◆ **Task**:
List all the lines in these records that hold "observe".

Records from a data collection
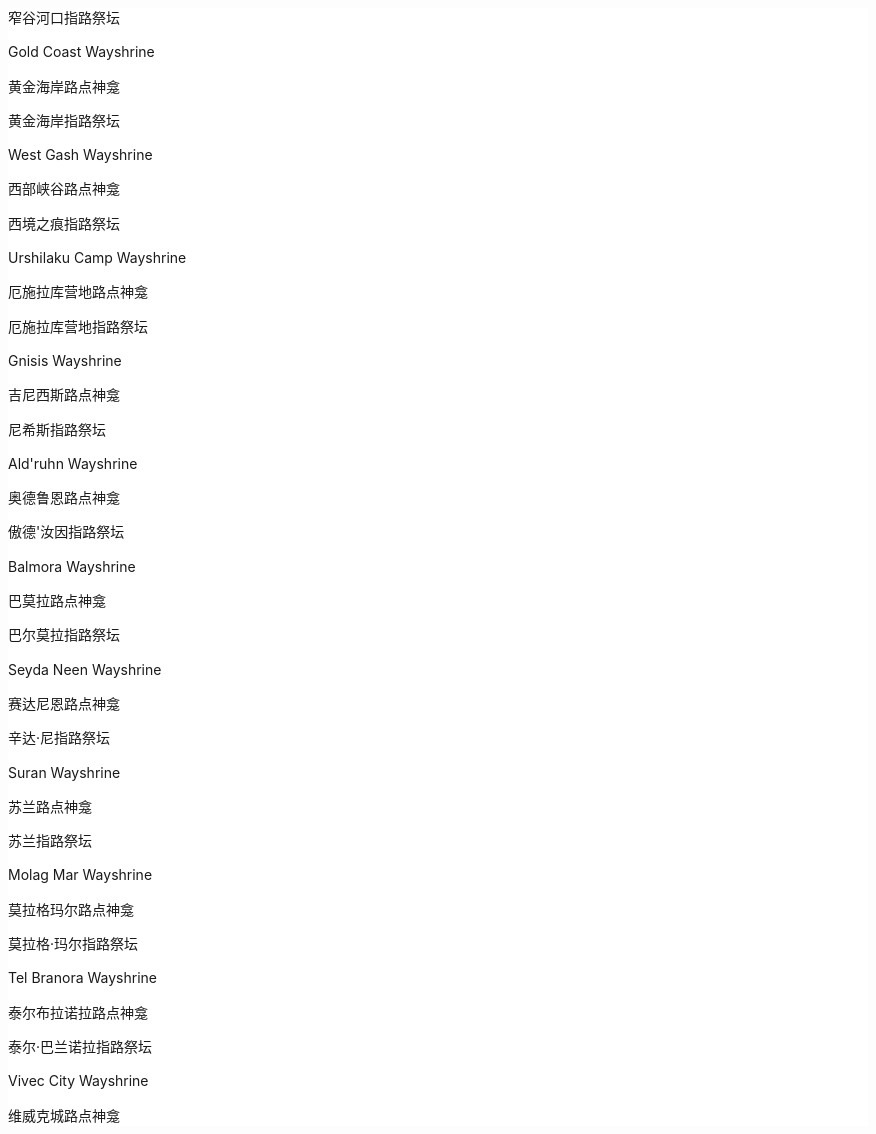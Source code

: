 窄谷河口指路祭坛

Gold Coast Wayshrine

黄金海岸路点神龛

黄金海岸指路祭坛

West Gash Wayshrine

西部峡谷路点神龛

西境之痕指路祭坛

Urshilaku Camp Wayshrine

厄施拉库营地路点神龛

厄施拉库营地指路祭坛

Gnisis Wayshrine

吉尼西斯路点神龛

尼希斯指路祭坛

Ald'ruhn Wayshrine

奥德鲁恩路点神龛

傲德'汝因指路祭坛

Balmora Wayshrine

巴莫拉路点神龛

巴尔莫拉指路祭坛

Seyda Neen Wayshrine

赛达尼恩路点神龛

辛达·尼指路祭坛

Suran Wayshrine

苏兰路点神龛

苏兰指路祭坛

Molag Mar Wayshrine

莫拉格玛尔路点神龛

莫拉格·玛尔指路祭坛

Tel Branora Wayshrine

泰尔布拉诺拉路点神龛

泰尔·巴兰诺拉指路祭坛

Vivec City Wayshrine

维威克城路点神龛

---

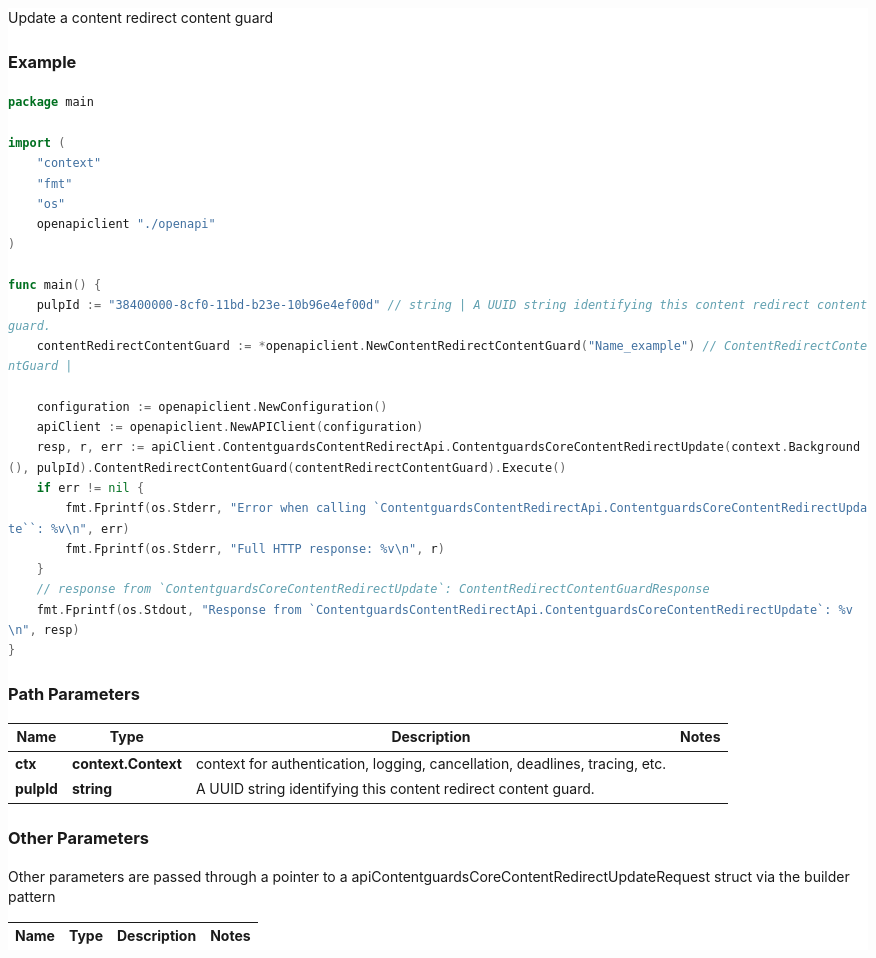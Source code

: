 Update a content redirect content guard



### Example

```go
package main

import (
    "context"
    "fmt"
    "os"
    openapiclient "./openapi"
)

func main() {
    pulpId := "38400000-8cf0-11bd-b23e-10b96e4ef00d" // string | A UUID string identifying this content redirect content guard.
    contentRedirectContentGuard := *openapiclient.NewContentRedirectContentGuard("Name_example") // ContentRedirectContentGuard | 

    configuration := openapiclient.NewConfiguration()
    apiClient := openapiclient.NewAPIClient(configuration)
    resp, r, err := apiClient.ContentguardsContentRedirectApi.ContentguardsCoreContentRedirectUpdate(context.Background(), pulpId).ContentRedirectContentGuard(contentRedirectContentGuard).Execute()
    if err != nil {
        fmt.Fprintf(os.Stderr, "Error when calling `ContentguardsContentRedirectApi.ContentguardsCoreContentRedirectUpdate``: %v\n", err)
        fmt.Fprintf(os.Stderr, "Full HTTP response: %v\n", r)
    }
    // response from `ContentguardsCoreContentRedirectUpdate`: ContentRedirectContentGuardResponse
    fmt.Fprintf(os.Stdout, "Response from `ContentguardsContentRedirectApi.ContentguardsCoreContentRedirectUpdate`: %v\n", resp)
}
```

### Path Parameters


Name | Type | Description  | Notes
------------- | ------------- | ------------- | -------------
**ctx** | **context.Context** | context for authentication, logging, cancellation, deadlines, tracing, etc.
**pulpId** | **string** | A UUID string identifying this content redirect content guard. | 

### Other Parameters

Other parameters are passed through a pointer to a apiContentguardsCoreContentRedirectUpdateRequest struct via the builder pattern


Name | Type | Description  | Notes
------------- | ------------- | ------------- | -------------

...

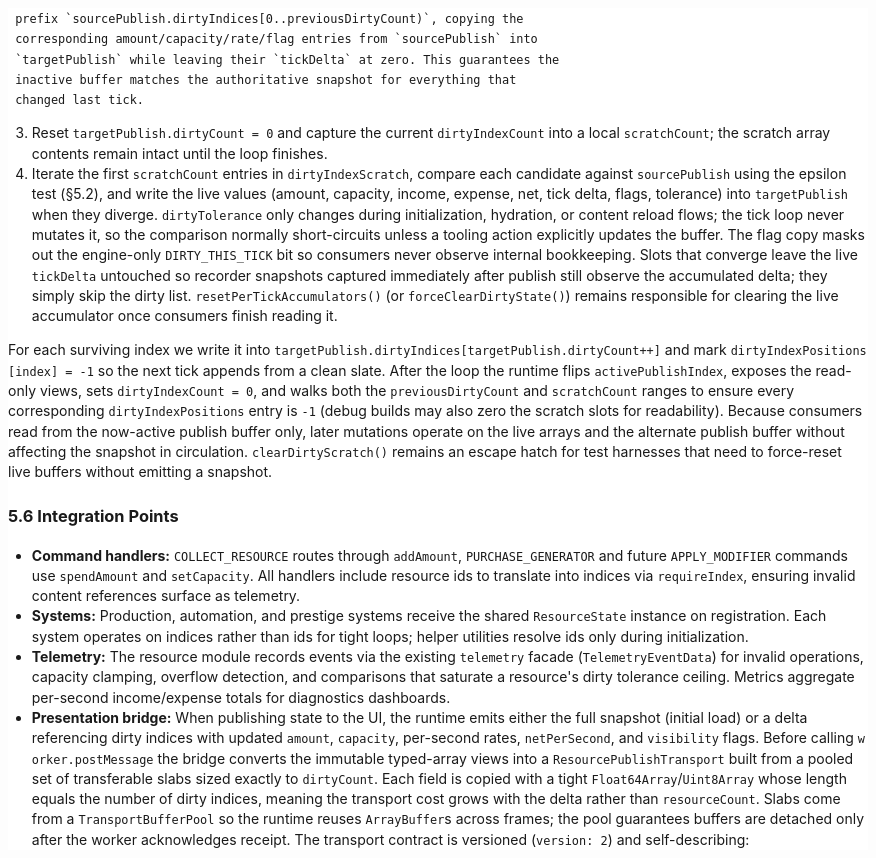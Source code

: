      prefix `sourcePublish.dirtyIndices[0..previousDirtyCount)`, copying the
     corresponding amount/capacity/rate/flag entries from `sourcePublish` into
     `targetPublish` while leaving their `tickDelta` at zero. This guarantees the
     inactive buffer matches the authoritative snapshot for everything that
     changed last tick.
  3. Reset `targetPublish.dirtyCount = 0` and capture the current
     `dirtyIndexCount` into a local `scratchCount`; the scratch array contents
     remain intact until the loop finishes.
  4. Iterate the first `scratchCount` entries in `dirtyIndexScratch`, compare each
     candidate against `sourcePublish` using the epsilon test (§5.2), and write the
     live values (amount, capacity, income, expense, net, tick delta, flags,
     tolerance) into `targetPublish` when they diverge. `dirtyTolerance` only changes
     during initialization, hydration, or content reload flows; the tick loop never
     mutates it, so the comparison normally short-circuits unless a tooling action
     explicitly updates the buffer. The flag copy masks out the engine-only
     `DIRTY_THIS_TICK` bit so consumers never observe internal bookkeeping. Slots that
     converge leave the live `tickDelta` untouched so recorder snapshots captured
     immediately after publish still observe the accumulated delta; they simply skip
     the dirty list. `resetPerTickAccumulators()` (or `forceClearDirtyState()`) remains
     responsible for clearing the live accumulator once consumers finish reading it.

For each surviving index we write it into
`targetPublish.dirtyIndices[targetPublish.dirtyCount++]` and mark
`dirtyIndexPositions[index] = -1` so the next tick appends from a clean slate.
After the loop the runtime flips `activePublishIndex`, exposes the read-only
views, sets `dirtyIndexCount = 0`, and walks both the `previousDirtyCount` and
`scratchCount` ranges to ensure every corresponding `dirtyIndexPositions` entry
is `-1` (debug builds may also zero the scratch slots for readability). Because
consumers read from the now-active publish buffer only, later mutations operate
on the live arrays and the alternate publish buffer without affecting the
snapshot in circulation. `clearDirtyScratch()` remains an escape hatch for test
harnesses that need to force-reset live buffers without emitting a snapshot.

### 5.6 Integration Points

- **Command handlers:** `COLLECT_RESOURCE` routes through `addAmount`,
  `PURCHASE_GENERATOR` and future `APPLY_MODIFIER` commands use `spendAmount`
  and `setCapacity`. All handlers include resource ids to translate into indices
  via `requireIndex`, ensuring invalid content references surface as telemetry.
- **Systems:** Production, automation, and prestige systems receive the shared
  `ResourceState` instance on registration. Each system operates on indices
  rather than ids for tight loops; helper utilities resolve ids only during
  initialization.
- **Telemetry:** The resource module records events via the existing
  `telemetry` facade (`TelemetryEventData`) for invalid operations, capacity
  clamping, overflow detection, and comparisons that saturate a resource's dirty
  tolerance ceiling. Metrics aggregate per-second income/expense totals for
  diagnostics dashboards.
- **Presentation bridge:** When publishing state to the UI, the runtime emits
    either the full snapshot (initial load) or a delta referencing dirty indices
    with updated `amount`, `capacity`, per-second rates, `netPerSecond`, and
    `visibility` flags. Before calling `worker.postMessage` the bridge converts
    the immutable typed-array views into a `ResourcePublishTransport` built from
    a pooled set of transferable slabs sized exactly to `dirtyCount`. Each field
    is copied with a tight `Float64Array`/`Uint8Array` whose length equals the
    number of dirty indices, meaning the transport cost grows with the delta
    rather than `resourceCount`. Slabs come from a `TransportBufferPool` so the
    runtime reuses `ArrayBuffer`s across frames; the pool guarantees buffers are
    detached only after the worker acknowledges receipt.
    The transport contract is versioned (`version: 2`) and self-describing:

◆ **Task result**:
     `DIRTY_THIS_TICK` bit so consumers never observe internal bookkeeping. Slots that
     immediately after publish still observe the accumulated delta; they simply skip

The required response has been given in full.